The Psychology of Doing ~ To Verb and to be Verbed
I was thinking earlier today about how easy it is for me to remember things that have happened to me in the past. Usually these things are negative. It builds this impression in your mind that history has it out to get you and that can be very overwhelming. But I was also thinking that as more and more time passes I am less and less convinced that my experiences are unique to me or that I am suffering from some kind of unique mental problem.
My brain is very likely not wired special for me to remember those bad memories better than other people do. If it were I suspect less music would be about breakups long after they’ve happened. To oversimplify the world I look at it as to verb or to be verbed.
In my youth I had some emotional instability possibly associated with the attempt on my life or just the normal sociopathic nature of being a teen and pre-teen. But for the life of me I can barely remember a single mean thing that I did to people. I know it is there, I can feel the general mélange but I just can’t find the original prints. Those memories have been lost which suggests to me that my brain does not consider them important.
What I can remember is every moderately important wrong that has ever happened to me. For instance allow me to paint a picture for you. I’ve just gotten the ability to drive alone in my car. I decide I want to go down to the mall and I turn right out of my neighborhood. Looking back on it now it would have made much more sense to turn left but I was young and you cannot change the past. I made my way down Old Military and turned left onto whatever the name of that expressway is (although I don’t think they are called expressways in Washington or Bremerton). I realize almost immediately that I’ve made an error.
The traffic is far too fast for me and there are way too many cars. In my haste to try and get off to the right most lane (and as far as my young mind could establish ‘safe’) I cut off a red mustang.

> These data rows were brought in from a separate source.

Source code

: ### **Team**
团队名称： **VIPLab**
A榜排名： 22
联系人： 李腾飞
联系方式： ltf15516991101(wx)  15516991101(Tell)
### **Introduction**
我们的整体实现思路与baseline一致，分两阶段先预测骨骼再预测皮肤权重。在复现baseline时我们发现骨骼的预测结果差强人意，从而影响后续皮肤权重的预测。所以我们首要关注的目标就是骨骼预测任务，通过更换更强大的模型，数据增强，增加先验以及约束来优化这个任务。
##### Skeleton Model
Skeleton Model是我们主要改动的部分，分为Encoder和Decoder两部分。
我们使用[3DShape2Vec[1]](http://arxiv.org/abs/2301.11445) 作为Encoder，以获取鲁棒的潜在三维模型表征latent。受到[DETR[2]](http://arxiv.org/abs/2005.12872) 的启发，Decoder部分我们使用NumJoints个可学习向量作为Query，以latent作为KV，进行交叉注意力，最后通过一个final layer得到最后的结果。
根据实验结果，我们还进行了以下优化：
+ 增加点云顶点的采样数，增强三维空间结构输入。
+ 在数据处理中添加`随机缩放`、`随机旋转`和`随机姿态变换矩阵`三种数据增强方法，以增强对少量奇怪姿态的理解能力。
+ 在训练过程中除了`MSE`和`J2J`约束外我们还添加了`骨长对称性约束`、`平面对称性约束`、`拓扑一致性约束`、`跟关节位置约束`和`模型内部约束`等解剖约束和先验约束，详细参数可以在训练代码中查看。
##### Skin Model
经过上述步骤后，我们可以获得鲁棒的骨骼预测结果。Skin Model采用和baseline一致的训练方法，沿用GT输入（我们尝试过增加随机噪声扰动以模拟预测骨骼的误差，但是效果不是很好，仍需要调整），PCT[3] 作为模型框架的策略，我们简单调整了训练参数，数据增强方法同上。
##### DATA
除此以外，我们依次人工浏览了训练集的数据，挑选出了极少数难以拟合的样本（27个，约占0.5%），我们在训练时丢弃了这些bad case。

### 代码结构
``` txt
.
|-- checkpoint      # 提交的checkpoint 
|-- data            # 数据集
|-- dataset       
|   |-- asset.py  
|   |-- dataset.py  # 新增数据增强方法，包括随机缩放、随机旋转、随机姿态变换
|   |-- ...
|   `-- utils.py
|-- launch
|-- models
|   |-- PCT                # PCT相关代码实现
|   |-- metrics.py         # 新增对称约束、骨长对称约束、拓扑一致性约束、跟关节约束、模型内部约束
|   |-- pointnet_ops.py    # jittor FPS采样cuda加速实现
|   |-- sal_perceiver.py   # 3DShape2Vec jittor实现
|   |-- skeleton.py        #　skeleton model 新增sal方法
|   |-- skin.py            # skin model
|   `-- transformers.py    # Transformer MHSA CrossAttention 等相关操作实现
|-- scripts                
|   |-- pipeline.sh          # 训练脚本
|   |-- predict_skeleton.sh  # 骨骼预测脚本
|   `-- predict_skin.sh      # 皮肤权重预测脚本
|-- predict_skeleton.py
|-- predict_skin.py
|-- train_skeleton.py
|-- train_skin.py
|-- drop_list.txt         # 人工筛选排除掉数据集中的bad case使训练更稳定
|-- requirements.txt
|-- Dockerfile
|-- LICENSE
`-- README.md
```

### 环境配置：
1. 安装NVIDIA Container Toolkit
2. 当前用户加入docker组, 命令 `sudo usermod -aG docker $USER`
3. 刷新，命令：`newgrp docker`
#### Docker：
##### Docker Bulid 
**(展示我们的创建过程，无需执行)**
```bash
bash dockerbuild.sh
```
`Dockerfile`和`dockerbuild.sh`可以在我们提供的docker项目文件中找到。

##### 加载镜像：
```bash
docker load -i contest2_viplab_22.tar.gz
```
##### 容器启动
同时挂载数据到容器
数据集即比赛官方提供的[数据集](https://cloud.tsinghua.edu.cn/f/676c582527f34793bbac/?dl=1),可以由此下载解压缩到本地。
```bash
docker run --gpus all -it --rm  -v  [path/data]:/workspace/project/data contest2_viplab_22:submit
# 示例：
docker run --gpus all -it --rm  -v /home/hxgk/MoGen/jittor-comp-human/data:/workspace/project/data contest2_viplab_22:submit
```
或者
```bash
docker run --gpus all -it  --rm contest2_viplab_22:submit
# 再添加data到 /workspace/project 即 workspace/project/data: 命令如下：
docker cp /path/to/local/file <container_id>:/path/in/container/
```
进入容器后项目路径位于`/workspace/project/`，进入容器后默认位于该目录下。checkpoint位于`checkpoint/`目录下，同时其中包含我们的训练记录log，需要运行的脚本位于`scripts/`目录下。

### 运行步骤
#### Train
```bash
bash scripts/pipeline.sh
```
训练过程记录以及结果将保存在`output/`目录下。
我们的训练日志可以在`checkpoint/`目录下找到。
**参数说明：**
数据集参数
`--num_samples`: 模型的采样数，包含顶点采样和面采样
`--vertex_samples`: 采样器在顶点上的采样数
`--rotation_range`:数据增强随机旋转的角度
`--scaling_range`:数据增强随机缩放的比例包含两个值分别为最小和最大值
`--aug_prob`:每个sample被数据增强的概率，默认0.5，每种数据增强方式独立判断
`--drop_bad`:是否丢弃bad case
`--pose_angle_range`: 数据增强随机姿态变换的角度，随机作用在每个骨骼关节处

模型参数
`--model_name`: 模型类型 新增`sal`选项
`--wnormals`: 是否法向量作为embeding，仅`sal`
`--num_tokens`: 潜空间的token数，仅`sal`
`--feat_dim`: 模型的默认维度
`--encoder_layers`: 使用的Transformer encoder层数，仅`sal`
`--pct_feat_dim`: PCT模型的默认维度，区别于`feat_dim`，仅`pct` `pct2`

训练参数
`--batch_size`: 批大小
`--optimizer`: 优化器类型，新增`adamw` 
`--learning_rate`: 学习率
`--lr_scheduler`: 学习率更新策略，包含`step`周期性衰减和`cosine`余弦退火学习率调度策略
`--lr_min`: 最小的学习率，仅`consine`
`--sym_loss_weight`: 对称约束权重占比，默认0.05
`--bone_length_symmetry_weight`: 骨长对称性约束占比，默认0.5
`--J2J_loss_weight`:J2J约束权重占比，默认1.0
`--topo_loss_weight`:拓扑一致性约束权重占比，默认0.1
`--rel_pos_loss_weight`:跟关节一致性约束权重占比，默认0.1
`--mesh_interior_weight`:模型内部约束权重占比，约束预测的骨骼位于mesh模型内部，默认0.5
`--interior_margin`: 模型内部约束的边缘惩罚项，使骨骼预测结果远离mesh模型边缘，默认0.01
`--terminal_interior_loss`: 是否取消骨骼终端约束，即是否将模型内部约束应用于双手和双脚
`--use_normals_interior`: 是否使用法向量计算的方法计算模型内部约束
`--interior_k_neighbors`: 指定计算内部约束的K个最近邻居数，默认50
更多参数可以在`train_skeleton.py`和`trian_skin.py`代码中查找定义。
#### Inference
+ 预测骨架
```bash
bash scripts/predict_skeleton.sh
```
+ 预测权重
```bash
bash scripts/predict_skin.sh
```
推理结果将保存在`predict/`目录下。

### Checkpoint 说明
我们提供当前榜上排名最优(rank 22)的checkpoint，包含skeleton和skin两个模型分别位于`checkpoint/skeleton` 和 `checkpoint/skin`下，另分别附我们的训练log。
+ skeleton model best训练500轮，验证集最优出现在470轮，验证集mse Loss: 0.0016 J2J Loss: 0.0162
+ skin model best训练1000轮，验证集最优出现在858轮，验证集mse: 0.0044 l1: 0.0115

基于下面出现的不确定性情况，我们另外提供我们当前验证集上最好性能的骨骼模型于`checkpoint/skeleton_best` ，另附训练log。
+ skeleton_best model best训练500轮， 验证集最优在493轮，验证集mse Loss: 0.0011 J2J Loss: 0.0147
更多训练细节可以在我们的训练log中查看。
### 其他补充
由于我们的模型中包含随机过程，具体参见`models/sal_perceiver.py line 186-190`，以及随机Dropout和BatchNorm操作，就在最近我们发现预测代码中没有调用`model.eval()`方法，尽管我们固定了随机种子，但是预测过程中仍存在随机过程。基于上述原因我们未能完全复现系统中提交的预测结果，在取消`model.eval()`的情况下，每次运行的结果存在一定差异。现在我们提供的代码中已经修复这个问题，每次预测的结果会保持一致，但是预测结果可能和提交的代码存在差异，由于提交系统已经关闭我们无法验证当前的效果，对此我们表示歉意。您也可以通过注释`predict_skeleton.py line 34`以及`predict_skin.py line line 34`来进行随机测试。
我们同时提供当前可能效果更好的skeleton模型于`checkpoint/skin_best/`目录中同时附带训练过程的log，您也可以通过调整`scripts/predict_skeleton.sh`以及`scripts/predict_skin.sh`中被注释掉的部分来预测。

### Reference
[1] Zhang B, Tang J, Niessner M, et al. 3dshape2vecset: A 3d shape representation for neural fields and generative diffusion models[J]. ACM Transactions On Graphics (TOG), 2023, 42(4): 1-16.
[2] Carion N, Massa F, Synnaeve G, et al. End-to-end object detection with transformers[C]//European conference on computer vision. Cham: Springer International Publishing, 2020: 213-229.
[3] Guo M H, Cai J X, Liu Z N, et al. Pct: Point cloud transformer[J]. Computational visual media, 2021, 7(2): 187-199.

I would have never known I had done it if not for the endless blaring of their horn. This long rigid tone that carried for probably five to ten seconds and then stopped. I remember the sweat pooling on my body and realizing that I had just ruined their day.
I’d make it up passed the farms and to the hill that leads up to Ridgetop before they’d make themselves known again. The mustang pulled out from beside me and the passenger was very literally sitting on the windowsill of the doorway. I can’t recall if I was getting the bird or not but I was very much getting a swinging hand in the air and endless shouts from a stranger. This isn’t a school zone road either, we are moving fast enough that if their car had hit a bump that man would have fallen to his death.
It’s the only time I can recall ever, for sure, being honked at. It’s the only time in traffic I’ve ever nearly come to having an accident. I remember it quite often along with various other incidents where I went from the verb to the verbed. I wonder if they ever remember that day. Considering how much difficulty I have remembering anyone that does stupid things on the roads in California I don’t know. For them I am likely a forgotten footnote in their memories. They were the verb and as such they had nothing they needed to remember.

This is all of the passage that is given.